You do the map, you do the movie map

The image below may seem almost illegible. In fact, it no doubt will… but click it (or here) and you’ll get a subway map of blockbuster movies. It’s clever.

Bacon jam helps you eat, like, a pig

Pig + Blender = Bacon Jam. That’s the equation celebrated by this shirt.

A shirt that celebrates what is quite possibly the most awesome dining innovation since sliced bread.

When man first sliced bread he was left facing a conundrum – what to put on this slab of excellence that would enhance it. Bacon jam is the answer.

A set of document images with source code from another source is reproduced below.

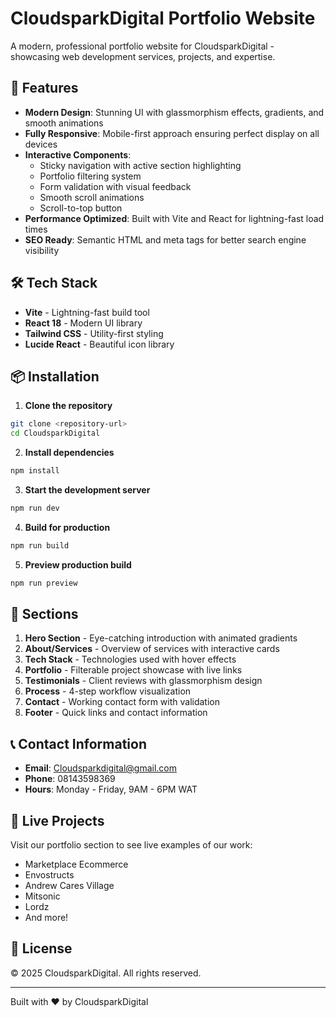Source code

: # CloudsparkDigital Portfolio Website

A modern, professional portfolio website for CloudsparkDigital - showcasing web development services, projects, and expertise.

## 🚀 Features

- **Modern Design**: Stunning UI with glassmorphism effects, gradients, and smooth animations
- **Fully Responsive**: Mobile-first approach ensuring perfect display on all devices
- **Interactive Components**: 
  - Sticky navigation with active section highlighting
  - Portfolio filtering system
  - Form validation with visual feedback
  - Smooth scroll animations
  - Scroll-to-top button
- **Performance Optimized**: Built with Vite and React for lightning-fast load times
- **SEO Ready**: Semantic HTML and meta tags for better search engine visibility

## 🛠️ Tech Stack

- **Vite** - Lightning-fast build tool
- **React 18** - Modern UI library
- **Tailwind CSS** - Utility-first styling
- **Lucide React** - Beautiful icon library

## 📦 Installation

1. **Clone the repository**
```bash
git clone <repository-url>
cd CloudsparkDigital
```

2. **Install dependencies**
```bash
npm install
```

3. **Start the development server**
```bash
npm run dev
```

4. **Build for production**
```bash
npm run build
```

5. **Preview production build**
```bash
npm run preview
```

## 🎨 Sections

1. **Hero Section** - Eye-catching introduction with animated gradients
2. **About/Services** - Overview of services with interactive cards
3. **Tech Stack** - Technologies used with hover effects
4. **Portfolio** - Filterable project showcase with live links
5. **Testimonials** - Client reviews with glassmorphism design
6. **Process** - 4-step workflow visualization
7. **Contact** - Working contact form with validation
8. **Footer** - Quick links and contact information

## 📞 Contact Information

- **Email**: Cloudsparkdigital@gmail.com
- **Phone**: 08143598369
- **Hours**: Monday - Friday, 9AM - 6PM WAT

## 🌟 Live Projects

Visit our portfolio section to see live examples of our work:
- Marketplace Ecommerce
- Envostructs
- Andrew Cares Village
- Mitsonic
- Lordz
- And more!

## 📝 License

© 2025 CloudsparkDigital. All rights reserved.

---

Built with ❤️ by CloudsparkDigital
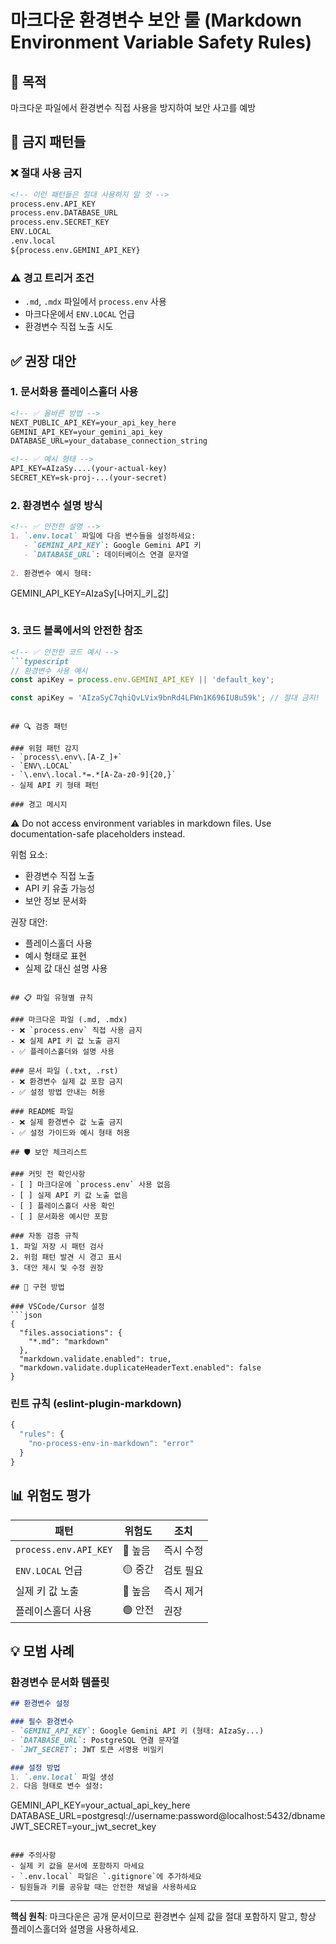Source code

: # 마크다운 환경변수 보안 룰 (Markdown Environment Variable Safety Rules)

## 🎯 목적
마크다운 파일에서 환경변수 직접 사용을 방지하여 보안 사고를 예방

## 🚨 금지 패턴들

### ❌ 절대 사용 금지
```markdown
<!-- 이런 패턴들은 절대 사용하지 말 것 -->
process.env.API_KEY
process.env.DATABASE_URL
process.env.SECRET_KEY
ENV.LOCAL
.env.local
${process.env.GEMINI_API_KEY}
```

### ⚠️ 경고 트리거 조건
- `.md`, `.mdx` 파일에서 `process.env` 사용
- 마크다운에서 `ENV.LOCAL` 언급
- 환경변수 직접 노출 시도

## ✅ 권장 대안

### 1. 문서화용 플레이스홀더 사용
```markdown
<!-- ✅ 올바른 방법 -->
NEXT_PUBLIC_API_KEY=your_api_key_here
GEMINI_API_KEY=your_gemini_api_key
DATABASE_URL=your_database_connection_string

<!-- ✅ 예시 형태 -->
API_KEY=AIzaSy....(your-actual-key)
SECRET_KEY=sk-proj-...(your-secret)
```

### 2. 환경변수 설명 방식
```markdown
<!-- ✅ 안전한 설명 -->
1. `.env.local` 파일에 다음 변수들을 설정하세요:
   - `GEMINI_API_KEY`: Google Gemini API 키
   - `DATABASE_URL`: 데이터베이스 연결 문자열
   
2. 환경변수 예시 형태:
   ```
   GEMINI_API_KEY=AIzaSy[나머지_키_값]
   ```
```

### 3. 코드 블록에서의 안전한 참조
```markdown
<!-- ✅ 안전한 코드 예시 -->
```typescript
// 환경변수 사용 예시
const apiKey = process.env.GEMINI_API_KEY || 'default_key';
```

<!-- ❌ 실제 값 노출 금지 -->
```typescript
const apiKey = 'AIzaSyC7qhiQvLVix9bnRd4LFWn1K696IU8u59k'; // 절대 금지!
```
```

## 🔍 검증 패턴

### 위험 패턴 감지
- `process\.env\.[A-Z_]+`
- `ENV\.LOCAL`
- `\.env\.local.*=.*[A-Za-z0-9]{20,}`
- 실제 API 키 형태 패턴

### 경고 메시지
```
⚠️ Do not access environment variables in markdown files. Use documentation-safe placeholders instead.

위험 요소:
- 환경변수 직접 노출
- API 키 유출 가능성
- 보안 정보 문서화

권장 대안:
- 플레이스홀더 사용
- 예시 형태로 표현
- 실제 값 대신 설명 사용
```

## 📋 파일 유형별 규칙

### 마크다운 파일 (.md, .mdx)
- ❌ `process.env` 직접 사용 금지
- ❌ 실제 API 키 값 노출 금지
- ✅ 플레이스홀더와 설명 사용

### 문서 파일 (.txt, .rst)
- ❌ 환경변수 실제 값 포함 금지
- ✅ 설정 방법 안내는 허용

### README 파일
- ❌ 실제 환경변수 값 노출 금지
- ✅ 설정 가이드와 예시 형태 허용

## 🛡️ 보안 체크리스트

### 커밋 전 확인사항
- [ ] 마크다운에 `process.env` 사용 없음
- [ ] 실제 API 키 값 노출 없음
- [ ] 플레이스홀더 사용 확인
- [ ] 문서화용 예시만 포함

### 자동 검증 규칙
1. 파일 저장 시 패턴 검사
2. 위험 패턴 발견 시 경고 표시
3. 대안 제시 및 수정 권장

## 🔧 구현 방법

### VSCode/Cursor 설정
```json
{
  "files.associations": {
    "*.md": "markdown"
  },
  "markdown.validate.enabled": true,
  "markdown.validate.duplicateHeaderText.enabled": false
}
```

### 린트 규칙 (eslint-plugin-markdown)
```javascript
{
  "rules": {
    "no-process-env-in-markdown": "error"
  }
}
```

## 📊 위험도 평가

| 패턴 | 위험도 | 조치 |
|------|--------|------|
| `process.env.API_KEY` | 🔴 높음 | 즉시 수정 |
| `ENV.LOCAL` 언급 | 🟡 중간 | 검토 필요 |
| 실제 키 값 노출 | 🔴 높음 | 즉시 제거 |
| 플레이스홀더 사용 | 🟢 안전 | 권장 |

## 💡 모범 사례

### 환경변수 문서화 템플릿
```markdown
## 환경변수 설정

### 필수 환경변수
- `GEMINI_API_KEY`: Google Gemini API 키 (형태: AIzaSy...)
- `DATABASE_URL`: PostgreSQL 연결 문자열
- `JWT_SECRET`: JWT 토큰 서명용 비밀키

### 설정 방법
1. `.env.local` 파일 생성
2. 다음 형태로 변수 설정:
   ```
   GEMINI_API_KEY=your_actual_api_key_here
   DATABASE_URL=postgresql://username:password@localhost:5432/dbname
   JWT_SECRET=your_jwt_secret_key
   ```

### 주의사항
- 실제 키 값을 문서에 포함하지 마세요
- `.env.local` 파일은 `.gitignore`에 추가하세요
- 팀원들과 키를 공유할 때는 안전한 채널을 사용하세요
```

---

**핵심 원칙**: 마크다운은 공개 문서이므로 환경변수 실제 값을 절대 포함하지 말고, 항상 플레이스홀더와 설명을 사용하세요.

“…….we take a big bunch of really really good bacon, and render it down…add a bunch of spices..onions, etc..and let it simmer for about 6 hours…give it a quick puree, and blast chill it…and you have bacon jam.”

Tale of the tape

This film themed sticky tape is pretty cool. I can’t think of any reason that you’d want to buy it, unless you’re storyboarding animation projects for work

It’s Pac time

My love for cereal is well documented. Cereal should be one of the five food groups… Beer, Bacon, Coffee, Chocolate and Cereal.

This, I believe, is the pinnacle of cereal theming – the Pacman breakfast cereal, featuring marshmallows.

From this site – dedicated to collecting details about the breakfast cereals of today for the cerealphiles of tomorrow…

Handy Art

This gallery of hand art is pretty spectacular.

Lego Mario Bros

This giant Lego Mario statue is for sale on eBay. For another day. It’s currently at 3,500 Euros.